The NNA Financing, including the Subscription Rights, were each approved by our Board of Directors at the time of the NNA Financing. The Subscription Rights were structured such that NNA does not have any right until a Triggering Event occurs. As of the date of this calendar year 2014 Annual Meeting, the Subscription Rights have not been triggered. Proposal No. 4 above, requests that the stockholders consent to the amendment of the Certificate to delete any restriction or limitation regarding pre-emptive rights therein.
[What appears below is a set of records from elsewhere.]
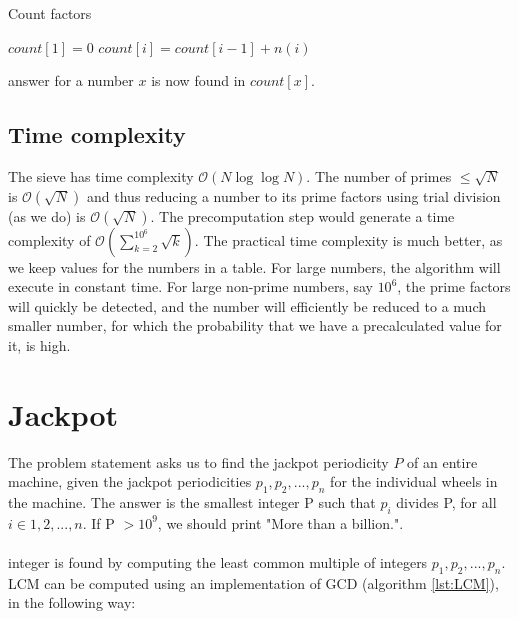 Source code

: \documentclass[11pt,a4paper,twoside]{article}
\begin{document}

\begin{algorithm}
    \caption{Count factors}
    \label{factorcount}
    \begin{algorithmic}
        \STATE $count[1] = 0$
            \STATE $count[i] = count[i-1] + n(i)$
        \ENDFOR
    \end{algorithmic}
\end{algorithm}

 answer for a number $x$ is now found in $count[x]$. 
\subsection{Time complexity}
The sieve has time complexity $\mathcal{O}(N\log{\log{N}})$. The number of primes $\le \sqrt{N}$ is $\mathcal{O}(\sqrt{N})$ and thus reducing a number to its prime factors using trial division (as we do) is $\mathcal{O}(\sqrt{N})$. The precomputation step would generate a time complexity of $\mathcal{O}(\sum_{k=2}^{10^{6}}\sqrt{k})$. The practical time complexity is much better, as we keep values for the numbers in a table. For large numbers, the algorithm will execute in constant time. For large non-prime numbers, say $10^6$, the prime factors will quickly be detected, and the number will efficiently be reduced to a much smaller number, for which the probability that we have a precalculated value for it, is high.

\section{Jackpot}

The problem statement asks us to find the jackpot periodicity $P$ of an entire
machine, given the jackpot periodicities $p_{1},p_{2},...,p_{n}$ for the
individual wheels in the machine. The answer is the smallest integer P such
that $p_{i}$ divides P, for all $i \in {1,2,...,n}$. If P $> 10^{9}$, we should
print "More than a billion.".
\\\\
 integer is found by computing the least common multiple of
integers $p_{1},p_{2},...,p_{n}$. LCM can be computed using an implementation
of GCD (algorithm \ref{lst:LCM}), in the following way:
\end{document}

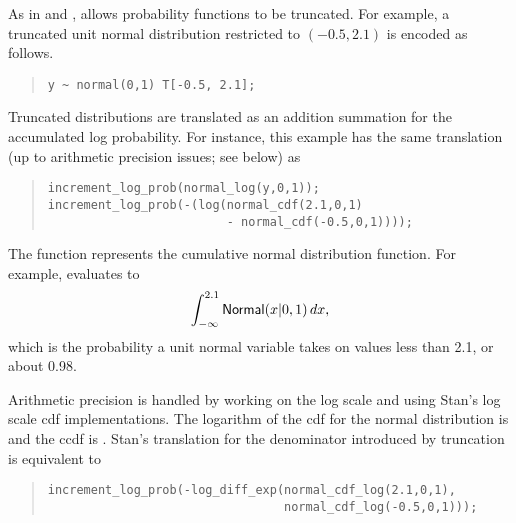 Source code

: As in \BUGS and \JAGS, \Stan allows probability functions to be
truncated.  For example, a truncated unit normal distribution
restricted to $(-0.5, 2.1)$ is encoded as follows.
%
\begin{quote}
\begin{Verbatim}[fontsize=\small]
y ~ normal(0,1) T[-0.5, 2.1];
\end{Verbatim}
\end{quote}
% 
Truncated distributions are translated as an addition summation for
the accumulated log probability.  For instance, this example has the
same translation (up to arithmetic precision issues; see below) as
%
\begin{quote}
\begin{Verbatim}[fontsize=\small]
increment_log_prob(normal_log(y,0,1));
increment_log_prob(-(log(normal_cdf(2.1,0,1)
                         - normal_cdf(-0.5,0,1))));
\end{Verbatim}
\end{quote}
%
The function  represents the cumulative normal
distribution function.  For example,  evaluates to 
\[
\int_{-\infty}^{2.1} \mbox{\sf Normal}(x|0,1) \, dx,
\]
%
which is the probability a unit normal variable takes on values less
than 2.1, or about 0.98.  

Arithmetic precision is handled by working on the log scale and using
Stan's log scale cdf implementations.  The logarithm of the cdf for
the normal distribution is  and the ccdf is
.  Stan's translation for the denominator
introduced by truncation is equivalent to
%
\begin{quote}
\begin{Verbatim}
increment_log_prob(-log_diff_exp(normal_cdf_log(2.1,0,1),
                                 normal_cdf_log(-0.5,0,1)));
\end{Verbatim}
\end{quote}
%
In connection with that consent, NNA has requested that the Company seek ratification of the Company granting the Subscription Rights to NNA.
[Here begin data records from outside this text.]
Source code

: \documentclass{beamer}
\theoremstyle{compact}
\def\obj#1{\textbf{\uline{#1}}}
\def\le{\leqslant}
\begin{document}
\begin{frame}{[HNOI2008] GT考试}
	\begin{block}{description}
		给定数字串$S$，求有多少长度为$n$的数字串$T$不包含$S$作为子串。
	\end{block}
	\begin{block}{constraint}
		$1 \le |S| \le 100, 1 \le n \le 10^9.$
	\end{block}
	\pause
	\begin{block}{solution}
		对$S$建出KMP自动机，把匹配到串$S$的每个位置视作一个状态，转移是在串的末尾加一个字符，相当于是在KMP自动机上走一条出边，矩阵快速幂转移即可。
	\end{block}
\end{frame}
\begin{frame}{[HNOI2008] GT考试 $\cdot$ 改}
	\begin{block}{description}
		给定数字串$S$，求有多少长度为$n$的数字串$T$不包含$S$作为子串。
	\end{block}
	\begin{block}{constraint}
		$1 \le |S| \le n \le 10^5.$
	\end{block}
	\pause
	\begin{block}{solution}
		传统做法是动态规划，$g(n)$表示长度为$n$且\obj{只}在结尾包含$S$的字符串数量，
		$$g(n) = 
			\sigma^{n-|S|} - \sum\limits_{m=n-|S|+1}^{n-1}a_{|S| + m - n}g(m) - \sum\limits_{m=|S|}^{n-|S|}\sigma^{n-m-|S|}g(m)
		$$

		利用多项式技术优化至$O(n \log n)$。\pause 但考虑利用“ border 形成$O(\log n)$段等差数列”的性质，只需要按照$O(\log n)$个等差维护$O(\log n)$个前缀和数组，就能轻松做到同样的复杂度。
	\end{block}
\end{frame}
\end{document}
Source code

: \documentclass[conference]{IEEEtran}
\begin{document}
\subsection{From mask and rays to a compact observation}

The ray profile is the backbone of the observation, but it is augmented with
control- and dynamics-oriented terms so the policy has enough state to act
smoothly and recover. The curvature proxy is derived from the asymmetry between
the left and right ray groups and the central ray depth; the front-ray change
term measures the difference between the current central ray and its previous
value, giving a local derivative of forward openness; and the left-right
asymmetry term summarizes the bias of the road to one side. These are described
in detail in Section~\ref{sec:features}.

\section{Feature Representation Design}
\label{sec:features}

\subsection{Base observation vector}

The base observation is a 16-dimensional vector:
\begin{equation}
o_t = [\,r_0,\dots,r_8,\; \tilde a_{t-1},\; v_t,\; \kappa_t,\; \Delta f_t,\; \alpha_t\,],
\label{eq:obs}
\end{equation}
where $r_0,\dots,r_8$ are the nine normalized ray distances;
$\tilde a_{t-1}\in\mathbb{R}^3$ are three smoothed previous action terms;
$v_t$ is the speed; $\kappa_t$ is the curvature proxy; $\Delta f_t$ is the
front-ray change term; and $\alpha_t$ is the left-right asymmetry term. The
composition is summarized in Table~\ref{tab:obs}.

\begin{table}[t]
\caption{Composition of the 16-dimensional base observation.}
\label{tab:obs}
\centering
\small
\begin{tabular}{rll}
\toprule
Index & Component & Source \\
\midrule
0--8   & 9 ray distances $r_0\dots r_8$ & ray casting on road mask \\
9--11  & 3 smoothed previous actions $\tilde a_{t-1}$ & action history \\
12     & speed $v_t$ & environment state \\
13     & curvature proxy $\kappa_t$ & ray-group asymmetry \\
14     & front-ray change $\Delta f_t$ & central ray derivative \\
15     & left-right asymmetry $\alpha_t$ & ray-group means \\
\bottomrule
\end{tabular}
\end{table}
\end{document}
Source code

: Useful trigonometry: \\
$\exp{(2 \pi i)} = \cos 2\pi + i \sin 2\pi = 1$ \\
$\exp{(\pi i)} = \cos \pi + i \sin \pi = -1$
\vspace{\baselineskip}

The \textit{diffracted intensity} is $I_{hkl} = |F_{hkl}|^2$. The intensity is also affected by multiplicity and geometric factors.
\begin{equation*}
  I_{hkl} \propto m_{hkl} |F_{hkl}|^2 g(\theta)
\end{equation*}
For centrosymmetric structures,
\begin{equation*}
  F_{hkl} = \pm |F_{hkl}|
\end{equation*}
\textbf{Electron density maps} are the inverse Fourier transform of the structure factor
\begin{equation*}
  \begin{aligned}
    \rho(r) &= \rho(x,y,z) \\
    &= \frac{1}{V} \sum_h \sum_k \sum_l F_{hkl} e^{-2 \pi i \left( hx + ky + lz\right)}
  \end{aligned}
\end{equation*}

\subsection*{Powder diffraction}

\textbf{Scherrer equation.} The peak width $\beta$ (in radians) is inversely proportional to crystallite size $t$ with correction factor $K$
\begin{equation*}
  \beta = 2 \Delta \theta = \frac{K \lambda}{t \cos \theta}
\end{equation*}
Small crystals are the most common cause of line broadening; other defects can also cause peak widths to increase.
Resolution Proposed for Approval by the Stockholders
The following resolution is offered for stockholder approval:
RESOLVED, that the Subscription Rights granted to NNA of Nevada, Inc. in connection with the NNA Financing, are hereby approved and ratified.
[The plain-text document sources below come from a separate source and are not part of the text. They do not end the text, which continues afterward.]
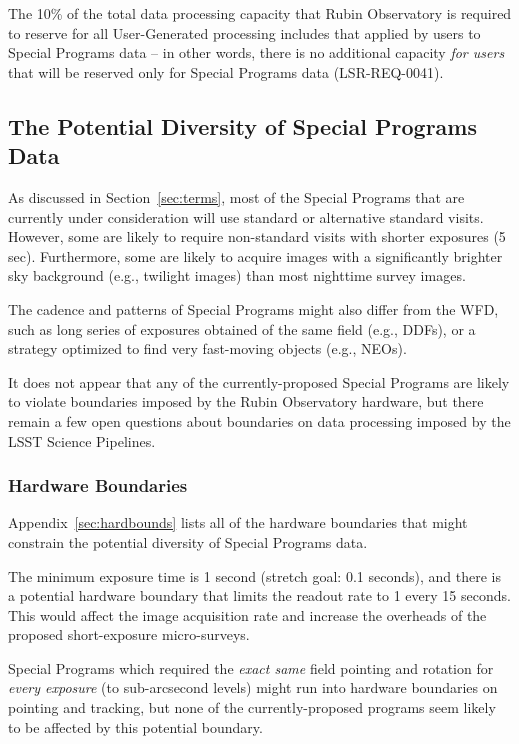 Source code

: \documentclass[DM,lsstdoc,toc]{lsstdoc}
\begin{document}
The 10\% of the total data processing capacity that Rubin Observatory is required to reserve for all User-Generated processing includes that applied by users to Special Programs data -- in other words, there is no additional capacity {\it for users} that will be reserved only for Special Programs data (LSR-REQ-0041).



\subsection{The Potential Diversity of Special Programs Data} \label{ssec:proc_datadiv}

As discussed in Section~\ref{sec:terms}, most of the Special Programs that are currently under consideration will use standard or alternative standard visits.
However, some are likely to require non-standard visits with shorter exposures (5 sec).
Furthermore, some are likely to acquire images with a significantly brighter sky background (e.g., twilight images) than most nighttime survey images.

The cadence and patterns of Special Programs might also differ from the WFD, such as long series of exposures obtained of the same field (e.g., DDFs), or a strategy optimized to find very fast-moving objects (e.g., NEOs).

It does not appear that any of the currently-proposed Special Programs are likely to violate boundaries imposed by the Rubin Observatory hardware, but there remain a few open questions about boundaries on data processing imposed by the LSST Science Pipelines.

\subsubsection{Hardware Boundaries}

Appendix~\ref{sec:hardbounds} lists all of the hardware boundaries that might constrain the potential diversity of Special Programs data.

The minimum exposure time is 1 second (stretch goal: 0.1 seconds), and there is a potential hardware boundary that limits the readout rate to 1 every 15 seconds.
This would affect the image acquisition rate and increase the overheads of the proposed short-exposure micro-surveys.

Special Programs which required the \emph{exact same} field pointing and rotation for \emph{every exposure} (to sub-arcsecond levels) might run into hardware boundaries on pointing and tracking, but none of the currently-proposed programs seem likely to be affected by this potential boundary. 
\end{document}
APOLLOMED’S BOARD OF DIRECTORS UNANIMOUSLY RECOMMENDS A VOTE “FOR” THE RATIFICATION OF THE GRANT TO NNA OF NEVADA, INC. OF CERTAIN SUBSCRIPTION AND OTHER RIGHTS RELATED TO FUTURE ISSUANCES OF APOLLOMED’S EQUITY SECURITIES.
28 |
PROPOSAL NO. 6
AMENDMENT OF CERTIFICATE OF INCORPORATION
TO EFFECT REVERSE STOCK SPLIT OF THE SHARES OF COMMON STOCK
Summary of Proposal
Subject to the affirmative vote of a majority of the shares of the common stock present, in person or by proxy, and entitled to vote at the calendar year 2014 Annual Meeting, ApolloMed’s Board of Directors has adopted an amendment to the Certificate to effect a reverse split of our outstanding shares of common stock by a ratio of not less than one-for-five (1:5) and not greater than one-for-thirty (1:30), with the exact reverse split ratio and effective date to be decided and publicly announced by the Board of Directors prior to the effective time of the reverse stock split amendment. If the stockholders approve this Proposal No. 6, the Board of Directors will have the authority to decide, at any time prior to twelve months after the date of the calendar year 2014 Annual Meeting, whether to implement the reverse stock split and the precise ratio of the reverse stock split within the range specified above. If the Board of Directors decides to implement the reverse stock split, the reverse stock split will become effective upon the filing of an amendment to the Certificate with the Secretary of State of the State of Delaware (“Reverse Split Amendment”).
Discussion
If the stockholders approve this Proposal No. 6, the Board of Directors would carry out the reverse stock split only upon the Board of Directors’ determination that the reverse stock split would be in the best interests of the stockholders at that time. The Board of Directors believes that it is in the best interests of our stockholders for the Board of Directors to obtain the discretionary authority to implement a reverse stock split in order to list on a national securities exchange, such as the Nasdaq Stock Market or the New York Stock Exchange. Such a listing could make our common stock more attractive to a broader range of institutional and other investors, and would allow us to seek a broader range of financing options. Many brokerage houses and institutional investors have adopted internal policies and practices that either prohibit or discourage them from investing in low-priced stocks or recommending such stocks to their customers because of the trading volatility often associated with such stocks.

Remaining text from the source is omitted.